WORK ORDER -> Please output exactly the lines that run from the line with "둘의 차이를 찾으셨나요?" through the final line of the data, inclusive, and nothing more.

AVAILABLE DATA ->
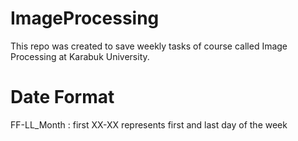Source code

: # ImageProcessing
 This repo was created to save weekly tasks of course called Image Processing at Karabuk University.

# Date Format
FF-LL_Month : first XX-XX represents first and last day of the week
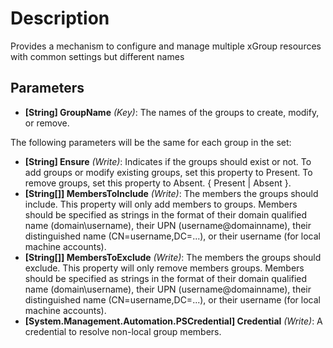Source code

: # Description

Provides a mechanism to configure and manage multiple xGroup resources with
common settings but different names

## Parameters

- **[String] GroupName** _(Key)_: The names of the groups to create, modify, or
  remove.

The following parameters will be the same for each group in the set:

- **[String] Ensure** _(Write)_: Indicates if the groups should exist or not.
  To add groups or modify existing groups, set this property to Present. To
  remove groups, set this property to Absent. { Present | Absent }.
- **[String[]] MembersToInclude** _(Write)_: The members the groups should
  include. This property will only add members to groups. Members should be
  specified as strings in the format of their domain qualified name
  (domain\username), their UPN (username@domainname), their distinguished name
  (CN=username,DC=...), or their username (for local machine accounts).
- **[String[]] MembersToExclude** _(Write)_: The members the groups should
  exclude. This property will only remove members groups. Members should be
  specified as strings in the format of their domain qualified name
  (domain\username), their UPN (username@domainname), their distinguished name
  (CN=username,DC=...), or their username (for local machine accounts).
- **[System.Management.Automation.PSCredential] Credential** _(Write)_: A
  credential to resolve non-local group members.
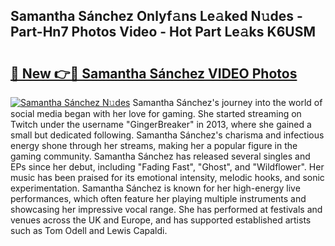 ## Samantha Sánchez Onlyf𝚊ns Le𝚊ked N𝚞des - Part-Hn7 Photos Video - Hot Part Le𝚊ks K6USM

# <h2><a href="http://ab62086.deff.icu/?id=Samantha+S%c3%a1nchez">🔗 New 👉🔴 Samantha Sánchez VIDEO Photos</a></h2>

[![Samantha Sánchez N𝚞des](https://i.imgur.com/rIISA9y.gif)](http://ab62086.deff.icu/?id=Samantha+S%c3%a1nchez)
Samantha Sánchez's journey into the world of social media began with her love for gaming. She started streaming on Twitch under the username "GingerBreaker" in 2013, where she gained a small but dedicated following. Samantha Sánchez's charisma and infectious energy shone through her streams, making her a popular figure in the gaming community. Samantha Sánchez has released several singles and EPs since her debut, including "Fading Fast", "Ghost", and "Wildflower". Her music has been praised for its emotional intensity, melodic hooks, and sonic experimentation. Samantha Sánchez is known for her high-energy live performances, which often feature her playing multiple instruments and showcasing her impressive vocal range. She has performed at festivals and venues across the UK and Europe, and has supported established artists such as Tom Odell and Lewis Capaldi.
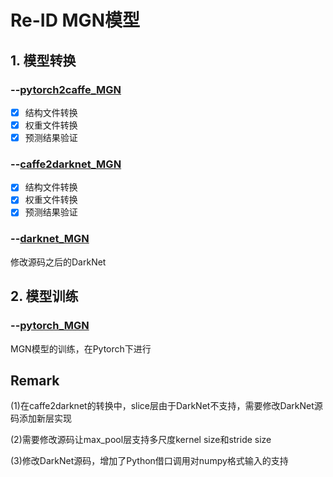 # Re-ID MGN模型

## 1. 模型转换

### --[pytorch2caffe_MGN](https://github.com/lwplw/re-id_mgn/tree/master/pytorch2caffe_MGN)
- [x] 结构文件转换
- [x] 权重文件转换
- [x] 预测结果验证

### --[caffe2darknet_MGN](https://github.com/lwplw/re-id_mgn/tree/master/caffe2darknet_MGN)
- [x] 结构文件转换
- [x] 权重文件转换
- [x] 预测结果验证

### --[darknet_MGN](https://github.com/lwplw/re-id_mgn/tree/master/darknet_MGN)

修改源码之后的DarkNet


## 2. 模型训练

### --[pytorch_MGN](https://github.com/lwplw/re-id_mgn/tree/master/pytorch_MGN)

MGN模型的训练，在Pytorch下进行


## Remark

(1)在caffe2darknet的转换中，slice层由于DarkNet不支持，需要修改DarkNet源码添加新层实现

(2)需要修改源码让max_pool层支持多尺度kernel size和stride size

(3)修改DarkNet源码，增加了Python借口调用对numpy格式输入的支持

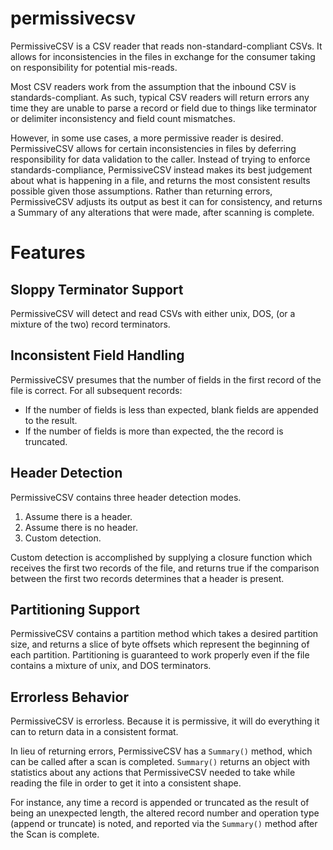 permissivecsv
=============
PermissiveCSV is a CSV reader that reads non-standard-compliant CSVs. It allows for inconsistencies in the files in exchange for the consumer taking on responsibility for potential mis-reads.

Most CSV readers work from the assumption that the inbound CSV is standards-compliant. As such, typical CSV readers will return errors any time they are unable to parse a record or field due to things like terminator or delimiter inconsistency and field count mismatches.

However, in some use cases, a more permissive reader is desired. PermissiveCSV allows for certain inconsistencies in files by deferring responsibility for data validation to the caller. Instead of trying to enforce standards-compliance, PermissiveCSV instead makes its best judgement about what is happening in a file, and returns the most consistent results possible given those assumptions. Rather than returning errors, PermissiveCSV adjusts its output as best it can for consistency, and returns a Summary of any alterations that were made, after scanning is complete.

Features
========

Sloppy Terminator Support
-------------------------
PermissiveCSV will detect and read CSVs with either unix, DOS, (or a mixture of the two) record terminators.

Inconsistent Field Handling
----------------------------
PermissiveCSV presumes that the number of fields in the first record of the file is correct.
For all subsequent records:
 - If the number of fields is less than expected, blank fields are appended to the result.
 - If the number of fields is more than expected, the the record is truncated.

Header Detection
----------------
PermissiveCSV contains three header detection modes.
1) Assume there is a header.
1) Assume there is no header.
1) Custom detection.

Custom detection is accomplished by supplying a closure function which receives the first two records of the file, and returns true if the comparison between the first two records determines that a header is present.

Partitioning Support
--------------------
PermissiveCSV contains a partition method which takes a desired partition size, and returns a slice of byte offsets which represent the beginning of each partition. Partitioning is guaranteed to work properly even if the file contains a mixture of unix, and DOS terminators.

Errorless Behavior
------------------
PermissiveCSV is errorless. Because it is permissive, it will do everything it can to return data in a consistent format.

In lieu of returning errors, PermissiveCSV has a `Summary()` method, which can be called after a scan is completed. `Summary()` returns an object with statistics about any actions that PermissiveCSV needed to take while reading the file in order to get it into a consistent shape.

For instance, any time a record is appended or truncated as the result of being an unexpected length, the altered record number and operation type (append or truncate) is noted, and reported via the `Summary()` method after the Scan is complete.


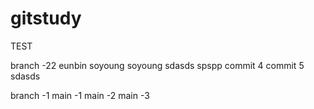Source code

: # gitstudy
TEST

branch -22
eunbin
soyoung
soyoung
sdasds
spspp
commit 4
commit 5
sdasds

branch -1
main -1
main -2
main -3
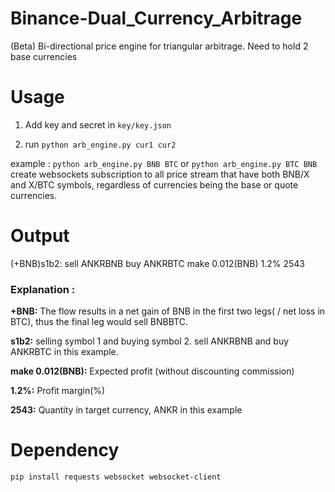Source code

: # Binance-Dual_Currency_Arbitrage
(Beta) Bi-directional price engine for triangular arbitrage. Need to hold 2 base currencies

# Usage
1. Add key and secret in `key/key.json`

2. run  `python arb_engine.py cur1 cur2`

example : 
`python arb_engine.py BNB BTC` or `python arb_engine.py BTC BNB`
create websockets subscription to all price stream that have both BNB/X and X/BTC symbols, regardless of currencies being the base or quote currencies. 



# Output
(+BNB)s1b2: sell ANKRBNB buy ANKRBTC make 0.012(BNB) 1.2% 2543

### Explanation :
**+BNB:** The flow results in a net gain of BNB in the first two legs( / net loss in BTC), thus the final leg would sell BNBBTC. 

**s1b2:** selling symbol 1 and buying symbol 2. sell ANKRBNB and buy ANKRBTC in this example.

**make 0.012(BNB):** Expected profit (without discounting commission)

**1.2%:** Profit margin(%)

**2543:** Quantity in target currency, ANKR in this example



# Dependency
`pip install requests websocket websocket-client`



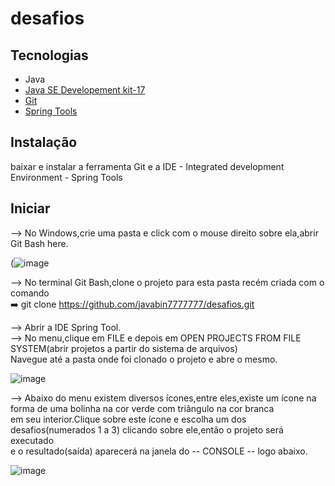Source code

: # desafios  
## Tecnologias  
- Java  
- [Java SE Developement kit-17](https://www.oracle.com/java/technologies/javase/jdk17-archive-downloads.html) 
- [Git](https://git-scm.com/downloads)
- [Spring Tools](https://spring.io/tools)  


## Instalação 
baixar e instalar a ferramenta Git e a IDE - Integrated development Environment - Spring Tools  

## Iniciar
--> No Windows,crie uma pasta e click com o mouse direito sobre ela,abrir Git Bash here.  
   
   (![image](https://user-images.githubusercontent.com/97295077/166489415-6c351061-0521-424f-845b-1b96021a5f72.png)


   
    

--> No terminal Git Bash,clone o projeto para esta pasta recém criada com o comando  
    ➡️ git clone https://github.com/javabin7777777/desafios.git  

--> Abrir a IDE Spring Tool.   
--> No menu,clique em FILE e depois em OPEN PROJECTS FROM FILE SYSTEM(abrir projetos a partir do sistema de arquivos)  
   Navegue até a pasta onde foi clonado o projeto e abre o mesmo.  
   
   ![image](https://user-images.githubusercontent.com/97295077/166488043-e0c5501c-91a0-45db-8e48-cc4892df1094.png)

--> Abaixo do menu existem diversos ícones,entre eles,existe um ícone na forma de uma bolinha na cor verde com triângulo na cor branca  
em seu interior.Clique sobre este ícone e escolha um dos desafios(numerados 1 a 3) clicando sobre ele,então o projeto será executado   
e o resultado(saída) aparecerá na janela do -- CONSOLE -- logo abaixo.  

![image](https://user-images.githubusercontent.com/97295077/166488442-33d580f0-2602-4055-9580-22340551f5cd.png)

      
   

    
    
    





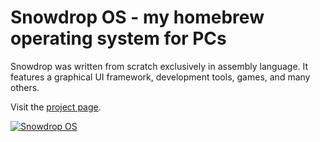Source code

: # Snowdrop OS - my homebrew operating system for PCs

Snowdrop was written from scratch exclusively in assembly language. It features a graphical UI framework, development tools, games, and many others.

Visit the [project page](http://sebastianmihai.com/snowdrop/).

[![](http://sebastianmihai.com/snowdrop/images/snowdrop_many_computers.jpg "Snowdrop OS")](http://sebastianmihai.com/snowdrop/)
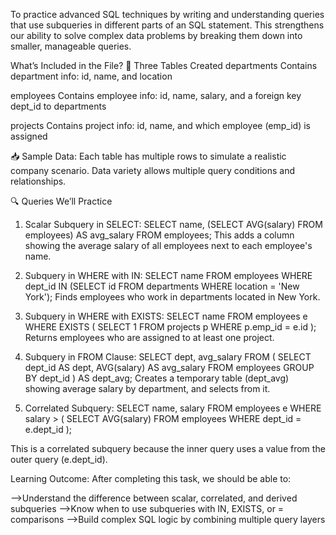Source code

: To practice advanced SQL techniques by writing and understanding queries that use subqueries in different parts of an SQL statement. This strengthens our ability to solve complex data problems by breaking them down into smaller, manageable queries.

What’s Included in the File?
🔹 Three Tables Created
departments
Contains department info: id, name, and location

employees
Contains employee info: id, name, salary, and a foreign key dept_id to departments

projects
Contains project info: id, name, and which employee (emp_id) is assigned

📥 Sample Data:
Each table has multiple rows to simulate a realistic company scenario.
Data variety allows multiple query conditions and relationships.

🔍 Queries We’ll Practice
1. Scalar Subquery in SELECT:
SELECT name,
       (SELECT AVG(salary) FROM employees) AS avg_salary
FROM employees;
This adds a column showing the average salary of all employees next to each employee's name.

2. Subquery in WHERE with IN:
SELECT name FROM employees
WHERE dept_id IN (SELECT id FROM departments WHERE location = 'New York');
Finds employees who work in departments located in New York.

3. Subquery in WHERE with EXISTS:
SELECT name FROM employees e
WHERE EXISTS (
    SELECT 1 FROM projects p WHERE p.emp_id = e.id
);
Returns employees who are assigned to at least one project.

4. Subquery in FROM Clause:
SELECT dept, avg_salary FROM (
    SELECT dept_id AS dept, AVG(salary) AS avg_salary
    FROM employees
    GROUP BY dept_id
) AS dept_avg;
Creates a temporary table (dept_avg) showing average salary by department, and selects from it.

5. Correlated Subquery:
SELECT name, salary FROM employees e
WHERE salary > (
    SELECT AVG(salary) FROM employees WHERE dept_id = e.dept_id
);

This is a correlated subquery because the inner query uses a value from the outer query (e.dept_id).

Learning Outcome:
After completing this task, we should be able to:

-->Understand the difference between scalar, correlated, and derived subqueries
-->Know when to use subqueries with IN, EXISTS, or = comparisons
-->Build complex SQL logic by combining multiple query layers
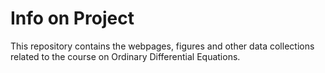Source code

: # Info on Project

This repository contains the webpages, figures and other data collections related to the course on Ordinary Differential Equations.
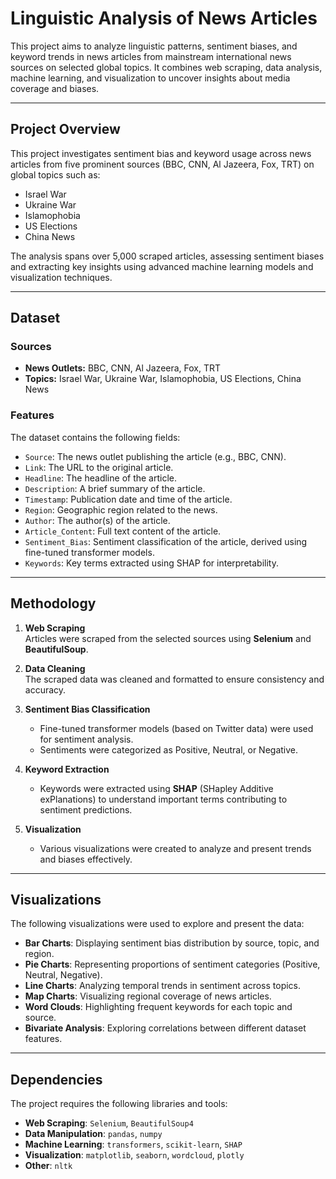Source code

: # Linguistic Analysis of News Articles

This project aims to analyze linguistic patterns, sentiment biases, and keyword trends in news articles from mainstream international news sources on selected global topics. It combines web scraping, data analysis, machine learning, and visualization to uncover insights about media coverage and biases.

---

## Project Overview

This project investigates sentiment bias and keyword usage across news articles from five prominent sources (BBC, CNN, Al Jazeera, Fox, TRT) on global topics such as:
- Israel War
- Ukraine War
- Islamophobia
- US Elections
- China News

The analysis spans over 5,000 scraped articles, assessing sentiment biases and extracting key insights using advanced machine learning models and visualization techniques.

---

## Dataset

### Sources
- **News Outlets:** BBC, CNN, Al Jazeera, Fox, TRT  
- **Topics:** Israel War, Ukraine War, Islamophobia, US Elections, China News  

### Features
The dataset contains the following fields:
- `Source`: The news outlet publishing the article (e.g., BBC, CNN).  
- `Link`: The URL to the original article.  
- `Headline`: The headline of the article.  
- `Description`: A brief summary of the article.  
- `Timestamp`: Publication date and time of the article.  
- `Region`: Geographic region related to the news.  
- `Author`: The author(s) of the article.  
- `Article_Content`: Full text content of the article.  
- `Sentiment_Bias`: Sentiment classification of the article, derived using fine-tuned transformer models.  
- `Keywords`: Key terms extracted using SHAP for interpretability.

---

## Methodology

1. **Web Scraping**  
   Articles were scraped from the selected sources using **Selenium** and **BeautifulSoup**.  

2. **Data Cleaning**  
   The scraped data was cleaned and formatted to ensure consistency and accuracy.  

3. **Sentiment Bias Classification**  
   - Fine-tuned transformer models (based on Twitter data) were used for sentiment analysis.  
   - Sentiments were categorized as Positive, Neutral, or Negative.  

4. **Keyword Extraction**  
   - Keywords were extracted using **SHAP** (SHapley Additive exPlanations) to understand important terms contributing to sentiment predictions.  

5. **Visualization**  
   - Various visualizations were created to analyze and present trends and biases effectively.

---

## Visualizations

The following visualizations were used to explore and present the data:
- **Bar Charts**: Displaying sentiment bias distribution by source, topic, and region.  
- **Pie Charts**: Representing proportions of sentiment categories (Positive, Neutral, Negative).  
- **Line Charts**: Analyzing temporal trends in sentiment across topics.  
- **Map Charts**: Visualizing regional coverage of news articles.  
- **Word Clouds**: Highlighting frequent keywords for each topic and source.  
- **Bivariate Analysis**: Exploring correlations between different dataset features.

---

## Dependencies

The project requires the following libraries and tools:
- **Web Scraping**: `Selenium`, `BeautifulSoup4`  
- **Data Manipulation**: `pandas`, `numpy`  
- **Machine Learning**: `transformers`, `scikit-learn`, `SHAP`  
- **Visualization**: `matplotlib`, `seaborn`, `wordcloud`, `plotly`  
- **Other**: `nltk`


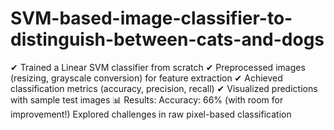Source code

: # SVM-based-image-classifier-to-distinguish-between-cats-and-dogs
✔ Trained a Linear SVM classifier from scratch ✔ Preprocessed images (resizing, grayscale conversion) for feature extraction ✔ Achieved classification metrics (accuracy, precision, recall) ✔ Visualized predictions with sample test images 📊 Results: Accuracy: 66% (with room for improvement!) Explored challenges in raw pixel-based classification
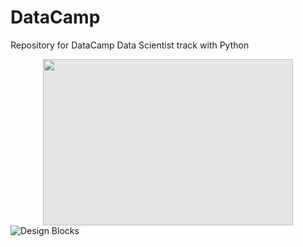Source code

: # DataCamp
Repository for DataCamp Data Scientist track with Python

<img style="display: block;-webkit-user-select: none;margin: auto;cursor: zoom-in;background-color: hsl(0, 0%, 90%);transition: background-color 300ms;" src="https://media.istockphoto.com/id/1389238948/photo/hand-touching-global-networking-on-data-connection-science-big-data-internet-technology.jpg?s=612x612&w=0&k=20&c=yCNE-b7vr1kD9iRAIH4Qq6J3ZRBalj_mCZVrNVsev50=" width="400" height="266">



<img src="https://media.istockphoto.com/id/1389238948/photo/hand-touching-global-networking-on-data-connection-science-big-data-internet-technology.jpg?s=612x612&w=0&k=20&c=yCNE-b7vr1kD9iRAIH4Qq6J3ZRBalj_mCZVrNVsev50=" alt="Design Blocks" data-canonical-src="https://images.unsplash.com/photo-1518364538800-6bae3c2ea0f2?ixlib=rb-0.3.5&amp;ixid=eyJhcHBfaWQiOjEyMDd9&amp;s=193d96d744872badcbbf5bdfc7b347f2&amp;auto=format&amp;fit=crop&amp;w=1951&amp;q=80" style="max-width: 100%;">
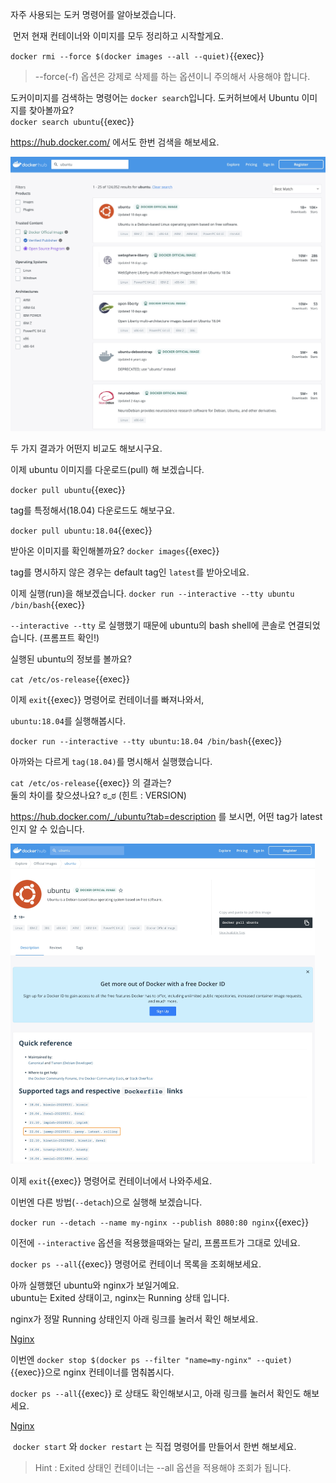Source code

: 자주 사용되는 도커 명령어를 알아보겠습니다.

​
먼저 현재 컨테이너와 이미지를 모두 정리하고 시작할게요.

`docker rmi --force $(docker images --all --quiet)`{{exec}}

> --force(-f) 옵션은 강제로 삭제를 하는 옵션이니 주의해서 사용해야 합니다.

도커이미지를 검색하는 명령어는 `docker search`입니다.
도커허브에서 Ubuntu 이미지를 찾아볼까요?  
`docker search ubuntu`{{exec}}

https://hub.docker.com/ 에서도 한번 검색을 해보세요.

<img src="./assets/docker_hub1.png" alt="ToDo List App." style="zoom:50%;" />


두 가지 결과가 어떤지 비교도 해보시구요.

이제 ubuntu 이미지를 다운로드(pull) 해 보겠습니다.

`docker pull ubuntu`{{exec}}

tag를 특정해서(18.04) 다운로드도 해보구요.

`docker pull ubuntu:18.04`{{exec}}

받아온 이미지를 확인해볼까요?
`docker images`{{exec}}

tag를 명시하지 않은 경우는 default tag인 `latest`를 받아오네요.

이제 실행(run)을 해보겠습니다.
`docker run --interactive --tty ubuntu /bin/bash`{{exec}}

`--interactive --tty` 로 실행했기 때문에 ubuntu의 bash shell에 콘솔로 연결되었습니다. (프롬프트 확인!)

실행된 ubuntu의 정보를 볼까요?  

`cat /etc/os-release`{{exec}}

이제 `exit`{{exec}} 명령어로 컨테이너를 빠져나와서,

`ubuntu:18.04`를 실행해봅시다.  

`docker run --interactive --tty ubuntu:18.04 /bin/bash`{{exec}}

아까와는 다르게 `tag(18.04)`를 명시해서 실행했습니다.

`cat /etc/os-release`{{exec}} 의 결과는?  
둘의 차이를 찾으셨나요?   ಠ_ಠ  (힌트 : VERSION)

https://hub.docker.com/_/ubuntu?tab=description 를 보시면, 어떤 tag가 latest인지 알 수 있습니다.

<img src="./assets/docker_hub2.png" alt="ToDo List App." style="zoom:50%;" />


이제 `exit`{{exec}} 명령어로 컨테이너에서 나와주세요.


이번엔 다른 방법(`--detach`)으로 실행해 보겠습니다.

`docker run --detach --name my-nginx --publish 8080:80 nginx`{{exec}}

이전에 `--interactive` 옵션을 적용했을때와는 달리, 프롬프트가 그대로 있네요.

`docker ps --all`{{exec}} 명령어로 컨테이너 목록을 조회해보세요.

아까 실행했던 ubuntu와 nginx가 보일거예요.  
ubuntu는 Exited 상태이고, nginx는 Running 상태 입니다.

nginx가 정말 Running 상태인지 아래 링크를 눌러서 확인 해보세요.

[Nginx]({{TRAFFIC_HOST1_8080}})

이번엔 `docker stop $(docker ps --filter "name=my-nginx" --quiet)`{{exec}}으로 nginx 컨테이너를 멈춰봅시다.  

`docker ps --all`{{exec}} 로 상태도 확인해보시고, 아래 링크를 눌러서 확인도 해보세요.

[Nginx]({{TRAFFIC_HOST1_8080}})

 `docker start` 와 `docker restart` 는 직접 명령어를 만들어서 한번 해보세요.
> Hint : Exited 상태인 컨테이너는 --all 옵션을 적용해야 조회가 됩니다.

FINAL ANSWER ->
둘의 차이를 찾으셨나요?   ಠ_ಠ  (힌트 : VERSION)

https://hub.docker.com/_/ubuntu?tab=description 를 보시면, 어떤 tag가 latest인지 알 수 있습니다.

<img src="./assets/docker_hub2.png" alt="ToDo List App." style="zoom:50%;" />


이제 `exit`{{exec}} 명령어로 컨테이너에서 나와주세요.


이번엔 다른 방법(`--detach`)으로 실행해 보겠습니다.

`docker run --detach --name my-nginx --publish 8080:80 nginx`{{exec}}

이전에 `--interactive` 옵션을 적용했을때와는 달리, 프롬프트가 그대로 있네요.

`docker ps --all`{{exec}} 명령어로 컨테이너 목록을 조회해보세요.

아까 실행했던 ubuntu와 nginx가 보일거예요.  
ubuntu는 Exited 상태이고, nginx는 Running 상태 입니다.

nginx가 정말 Running 상태인지 아래 링크를 눌러서 확인 해보세요.

[Nginx]({{TRAFFIC_HOST1_8080}})

이번엔 `docker stop $(docker ps --filter "name=my-nginx" --quiet)`{{exec}}으로 nginx 컨테이너를 멈춰봅시다.  

`docker ps --all`{{exec}} 로 상태도 확인해보시고, 아래 링크를 눌러서 확인도 해보세요.

[Nginx]({{TRAFFIC_HOST1_8080}})

 `docker start` 와 `docker restart` 는 직접 명령어를 만들어서 한번 해보세요.
> Hint : Exited 상태인 컨테이너는 --all 옵션을 적용해야 조회가 됩니다.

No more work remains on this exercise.